Так мы идем, упираясь, а нас давят в спину уже полтора года… бог его знает, если бы мы не сделали этой цепи, может быть, уже давно толпа прорвалась бы… Не забудьте, что цепь все время кричит: «Все для войны»… И этот наш вопль обращен одинаково к обеим сторонам: от армии мы требуем «всех жертв», а от правительства «хоть немного жертвы»… Успокаивает ли это или разжигает? Кто знает? Мне кажется – все-таки успокаивает. Ведь смотрите… до сих пор ни одного покушения. А помните 1905 год?

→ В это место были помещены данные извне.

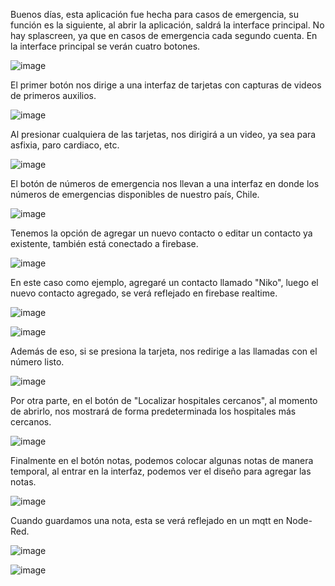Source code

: Buenos días, esta aplicación fue hecha para casos de emergencia, su función es la siguiente, al abrir la aplicación, saldrá la interface principal. No hay splascreen, ya que en casos de emergencia cada segundo cuenta.
En la interface principal se verán cuatro botones.

![image](https://github.com/user-attachments/assets/089bed72-a948-4b5f-8244-2feb08f01019)

El primer botón nos dirige a una interfaz de tarjetas con capturas de videos de primeros auxilios.

![image](https://github.com/user-attachments/assets/02bc1ad8-7822-498e-9026-39070bfaa32f)

Al presionar cualquiera de las tarjetas, nos dirigirá a un video, ya sea para asfixia, paro cardiaco, etc.

![image](https://github.com/user-attachments/assets/4e794531-4bea-41ad-bfaf-aaa4fe337a49)

El botón de números de emergencia nos llevan a una interfaz en donde los números de emergencias disponibles de nuestro país, Chile.

![image](https://github.com/user-attachments/assets/c6fe93a2-6f86-4a9f-96e6-64225e0573d0)

Tenemos la opción de agregar un nuevo contacto o editar un contacto ya existente, también está conectado a firebase.

![image](https://github.com/user-attachments/assets/39a7e8e2-40aa-4d6d-8482-23f86e55eb8a)

En este caso como ejemplo, agregaré un contacto llamado "Niko", luego el nuevo contacto agregado, se verá reflejado en firebase realtime.

![image](https://github.com/user-attachments/assets/2afc5d52-b161-4228-9724-569442827886)

![image](https://github.com/user-attachments/assets/3457ac12-31fd-4bd4-93eb-6c868ab49dbc)

Además de eso, si se presiona la tarjeta, nos redirige a las llamadas con el número listo.

![image](https://github.com/user-attachments/assets/7256735b-6b70-4da2-97f5-8cb1a2f6fb0c)

Por otra parte, en el botón de "Localizar hospitales cercanos", al momento de abrirlo, nos mostrará de forma predeterminada los hospitales más cercanos.

![image](https://github.com/user-attachments/assets/e0f0135a-c96b-4831-a899-5d51c824b8bf)

Finalmente en el botón notas, podemos colocar algunas notas de manera temporal, al entrar en la interfaz, podemos ver el diseño para agregar las notas.

![image](https://github.com/user-attachments/assets/3063e7ea-7e9d-44a1-af79-0f24318f5d0c)

Cuando guardamos una nota, esta se verá reflejado en un mqtt en Node-Red.

![image](https://github.com/user-attachments/assets/fa955d66-fc1a-4393-afe1-c871dae92c85)

![image](https://github.com/user-attachments/assets/1258bac0-f934-4de3-99f7-5f3392898dc7)









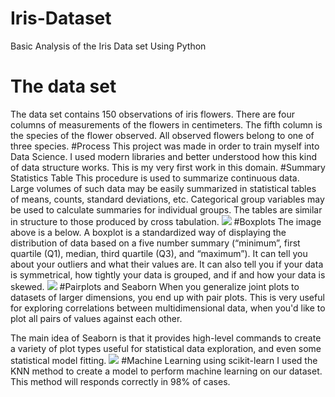 # Iris-Dataset
Basic Analysis of the Iris Data set Using Python
# The data set
The data set contains 150 observations of iris flowers. There are four columns of measurements of the flowers in centimeters. The fifth column is the species of the flower observed. All observed flowers belong to one of three species.
#Process
This project was made in order to train myself into Data Science. I used modern libraries and better understood how this kind of data structure works.
This is my very first work in this domain.
#Summary Statistics Table
This procedure is used to summarize continuous data. Large volumes of such data may be easily summarized in statistical tables of means, counts, standard deviations, etc. Categorical group variables may be used to calculate summaries for individual groups. The tables are similar in structure to those produced by cross tabulation.
[![](https://imgur.com/QFZewkC)](https://imgur.com/QFZewkC)
#Boxplots
The image above is a below. A boxplot is a standardized way of displaying the distribution of data based on a five number summary (“minimum”, first quartile (Q1), median, third quartile (Q3), and “maximum”). It can tell you about your outliers and what their values are. It can also tell you if your data is symmetrical, how tightly your data is grouped, and if and how your data is skewed.
[![](https://imgur.com/iFGLReE)](https://imgur.com/iFGLReE)
#Pairplots and Seaborn
When you generalize joint plots to datasets of larger dimensions, you end up with pair plots. This is very useful for exploring correlations between multidimensional data, when you'd like to plot all pairs of values against each other.

The main idea of Seaborn is that it provides high-level commands to create a variety of plot types useful for statistical data exploration, and even some statistical model fitting.
[![](https://imgur.com/3m0QgZW)](https://imgur.com/3m0QgZW)
#Machine Learning using scikit-learn
I used the KNN method to create a model to perform machine learning on our dataset. This method will responds correctly in 98% of cases.
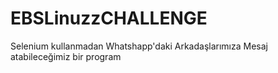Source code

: # EBSLinuzzCHALLENGE
Selenium kullanmadan Whatshapp'daki Arkadaşlarımıza Mesaj atabileceğimiz bir program
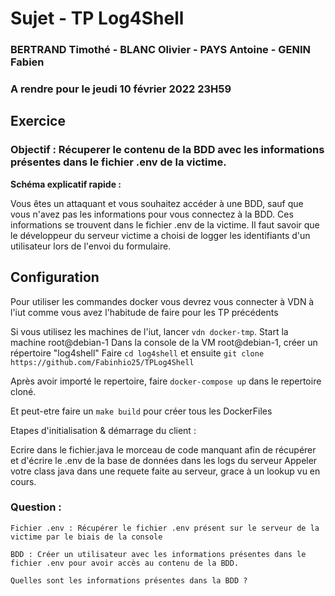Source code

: # Sujet - TP Log4Shell
### BERTRAND Timothé - BLANC Olivier - PAYS Antoine - GENIN Fabien
### A rendre pour le jeudi 10 février 2022 23H59


## Exercice

### **Objectif** : Récuperer le contenu de la BDD avec les informations présentes dans le fichier .env de la victime.


**Schéma explicatif rapide :** 

Vous êtes un attaquant et vous souhaitez accéder à une BDD, sauf que vous n'avez pas les informations pour vous connectez à la BDD. Ces informations se trouvent dans le fichier .env de la victime.
Il faut savoir que le développeur du serveur victime a choisi de logger les identifiants d'un utilisateur lors de l'envoi du formulaire.



## Configuration

Pour utiliser les commandes docker vous devrez vous connecter à VDN à l'iut comme vous avez l'habitude de faire pour les TP précédents

Si vous utilisez les machines de l'iut, lancer `vdn docker-tmp`.
Start la machine root@debian-1
Dans la console de la VM root@debian-1, créer un répertoire "log4shell" 
Faire `cd log4shell` et ensuite `git clone https://github.com/Fabinhio25/TPLog4Shell`


Après avoir importé le repertoire, faire `docker-compose up` dans le repertoire cloné.

Et peut-etre faire un `make build` pour créer tous les DockerFiles

Etapes d'initialisation & démarrage du client : 

Ecrire dans le fichier.java le morceau de code manquant afin de récupérer et d'écrire le .env de la base de données dans les logs du serveur
Appeler votre class java dans une requete faite au serveur, grace à un lookup vu en cours.


### Question : 
    Fichier .env : Récupérer le fichier .env présent sur le serveur de la victime par le biais de la console

    BDD : Créer un utilisateur avec les informations présentes dans le fichier .env pour avoir accès au contenu de la BDD. 

    Quelles sont les informations présentes dans la BDD ? 
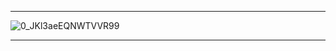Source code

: ------------------------------------------------------------------------------------------------------------------------------
![0_JKl3aeEQNWTVVR99](https://github.com/erent8/Scroll-Build-Bootcamp/assets/86615310/3c5601dc-a2ce-4a33-afa0-43884233f3ce) 
                                                                                                                           
------------------------------------------------------------------------------------------------------------------------------
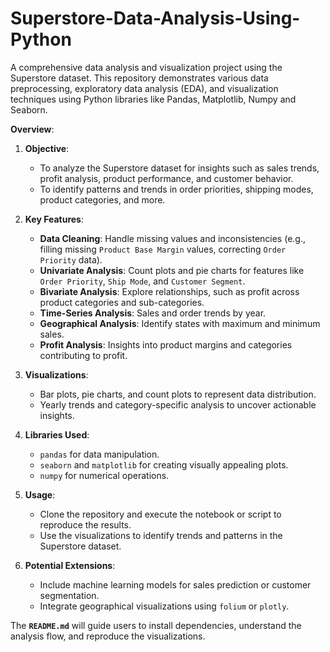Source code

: # Superstore-Data-Analysis-Using-Python
A comprehensive data analysis and visualization project using the Superstore dataset. This repository demonstrates various data preprocessing, exploratory data analysis (EDA), and visualization techniques using Python libraries like Pandas, Matplotlib, Numpy and Seaborn.

**Overview**:  

1. **Objective**:  
   - To analyze the Superstore dataset for insights such as sales trends, profit analysis, product performance, and customer behavior.  
   - To identify patterns and trends in order priorities, shipping modes, product categories, and more.

2. **Key Features**:  
   - **Data Cleaning**: Handle missing values and inconsistencies (e.g., filling missing `Product Base Margin` values, correcting `Order Priority` data).  
   - **Univariate Analysis**: Count plots and pie charts for features like `Order Priority`, `Ship Mode`, and `Customer Segment`.  
   - **Bivariate Analysis**: Explore relationships, such as profit across product categories and sub-categories.  
   - **Time-Series Analysis**: Sales and order trends by year.  
   - **Geographical Analysis**: Identify states with maximum and minimum sales.  
   - **Profit Analysis**: Insights into product margins and categories contributing to profit.  

3. **Visualizations**:  
   - Bar plots, pie charts, and count plots to represent data distribution.  
   - Yearly trends and category-specific analysis to uncover actionable insights.  

4. **Libraries Used**:  
   - `pandas` for data manipulation.  
   - `seaborn` and `matplotlib` for creating visually appealing plots.  
   - `numpy` for numerical operations.  

5. **Usage**:  
   - Clone the repository and execute the notebook or script to reproduce the results.  
   - Use the visualizations to identify trends and patterns in the Superstore dataset.  

6. **Potential Extensions**:  
   - Include machine learning models for sales prediction or customer segmentation.  
   - Integrate geographical visualizations using `folium` or `plotly`.  



The **`README.md`** will guide users to install dependencies, understand the analysis flow, and reproduce the visualizations.

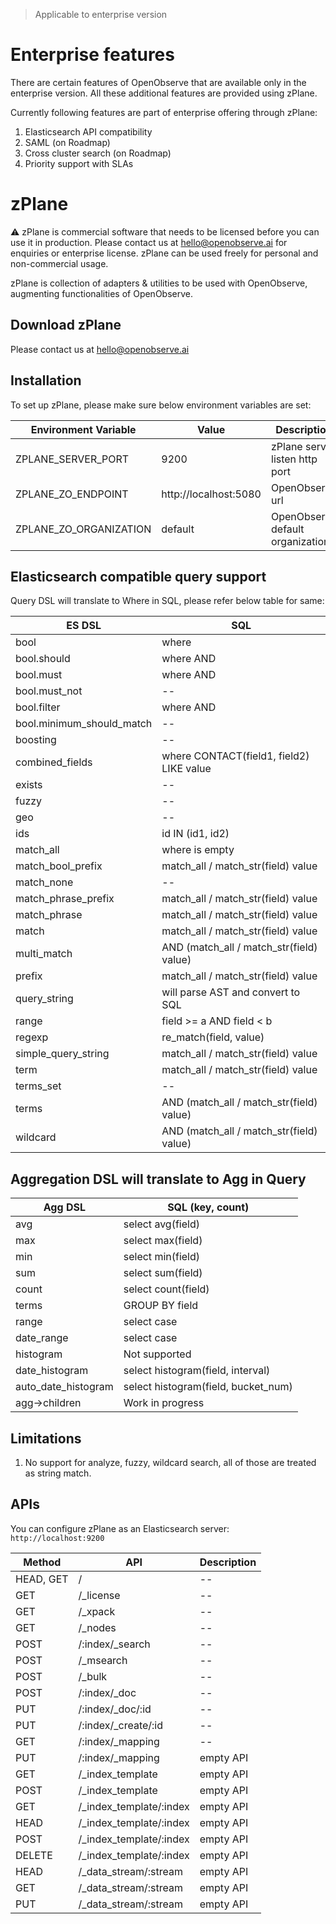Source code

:> Applicable to enterprise version 

# Enterprise features

There are certain features of OpenObserve that are available only in the enterprise version. All these additional features are provided using zPlane.

Currently following features are part of enterprise offering through zPlane:

1. Elasticsearch API compatibility
1. SAML (on Roadmap)
1. Cross cluster search (on Roadmap)
1. Priority support with SLAs

# zPlane

⚠️ zPlane is commercial software that needs to be licensed before you can use it in production. Please contact us at [hello@openobserve.ai](mailto:hello@openobserve.ai) for enquiries or enterprise license. zPlane can be used freely for personal and non-commercial usage.

zPlane is collection of adapters & utilities to be used with OpenObserve, augmenting functionalities of OpenObserve.

## Download zPlane

Please contact us at [hello@openobserve.ai](mailto:hello@openobserve.ai)

## Installation
To set up zPlane, please make sure below environment variables are set:

| Environment Variable          | Value                     | Description                               |
| ----------------------------- | ------------------------- |------------------------------------------ | 
| ZPLANE_SERVER_PORT            | 9200                      | zPlane server listen http port            | 
| ZPLANE_ZO_ENDPOINT            | http://localhost:5080     | OpenObserve url                           |
| ZPLANE_ZO_ORGANIZATION        | default                   | OpenObserve default organization          |


## Elasticsearch compatible query support
Query DSL will translate to Where in SQL, please refer below table for same:

| ES DSL                    | SQL                                      |
| ------------------------- | ---------------------------------------- |
| bool                      | where                                    |
| bool.should               | where AND                                |
| bool.must                 | where AND                                |
| bool.must_not             | --                                       |
| bool.filter               | where AND                                |
| bool.minimum_should_match | --                                       |
| boosting                  | --                                       |
| combined_fields           | where CONTACT(field1, field2) LIKE value |
| exists                    | --                                       |
| fuzzy                     | --                                       |
| geo                       | --                                       |
| ids                       | id IN (id1, id2)                         |
| match_all                 | where is empty                           |
| match_bool_prefix         | match_all / match_str(field) value       |
| match_none                | --                                       |
| match_phrase_prefix       | match_all / match_str(field) value       |
| match_phrase              | match_all / match_str(field) value       |
| match                     | match_all / match_str(field) value       |
| multi_match               | AND (match_all / match_str(field) value) |
| prefix                    | match_all / match_str(field) value       |
| query_string              | will parse AST and convert to SQL        |
| range                     | field >= a AND field < b                 |
| regexp                    | re_match(field, value)                   |
| simple_query_string       | match_all / match_str(field) value       |
| term                      | match_all / match_str(field) value       |
| terms_set                 | --                                       |
| terms                     | AND (match_all / match_str(field) value) |
| wildcard                  | AND (match_all / match_str(field) value) |

## Aggregation DSL will translate to Agg in Query

| Agg DSL             | SQL (key, count)                    |
| ------------------- | ----------------------------------- |
| avg                 | select avg(field)                   |
| max                 | select max(field)                   |
| min                 | select min(field)                   |
| sum                 | select sum(field)                   |
| count               | select count(field)                 |
| terms               | GROUP BY field                      |
| range               | select case                         |
| date_range          | select case                         |
| histogram           | Not supported                       |
| date_histogram      | select histogram(field, interval)   |
| auto_date_histogram | select histogram(field, bucket_num) |
| agg->children       | Work in progress                    |


## Limitations 

1. No support for analyze, fuzzy, wildcard search, all of those are treated as string match.

## APIs

You can configure zPlane as an Elasticsearch server: `http://localhost:9200`

| Method     | API                      |  Description   |
|------------|--------------------------|----------------|
| HEAD, GET  | /                        | --             |
| GET        | /_license                | --             |
| GET        | /_xpack                  | --             |
| GET        | /_nodes                  | --             |
| POST       | /:index/_search          | --             |
| POST       | /_msearch                | --             |
| POST       | /_bulk                   | --             |
| POST       | /:index/_doc             | --             |
| PUT        | /:index/_doc/:id         | --             |
| PUT        | /:index/_create/:id      | --             |
| GET        | /:index/_mapping         | --             |
| PUT        | /:index/_mapping         | empty API      |
| GET        | /_index_template         | empty API      |
| POST       | /_index_template         | empty API      |
| GET        | /_index_template/:index  | empty API      |
| HEAD       | /_index_template/:index  | empty API      |
| POST       | /_index_template/:index  | empty API      |
| DELETE     | /_index_template/:index  | empty API      |
| HEAD       | /_data_stream/:stream    | empty API      |
| GET        | /_data_stream/:stream    | empty API      |
| PUT        | /_data_stream/:stream    | empty API      |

Тогда дождило бомбами… Теперь ни одного бунта – пока… А помните, тогда?.. Теперь наиболее бунтарским образом повели себя те, кто убил Pаспутина: они совершили первый и единственный пока акт террора. Значит, можно предполагать, что буйный элемент до известной степени считается с Думой и не делает, пока она говорит. Додержимся ли! Будем надеяться, что додержимся. А если не додержимся?. А если не додержимся, тогда…

– Тогда – конец! А потому, даже принимая вашу схему, – не обостряйте…

– Да, конечно… Не думаю, чтоб и в планы кадет входило бы обострять. Ведь они знают: головы жирондистов оказались в одной корзине с монархистами…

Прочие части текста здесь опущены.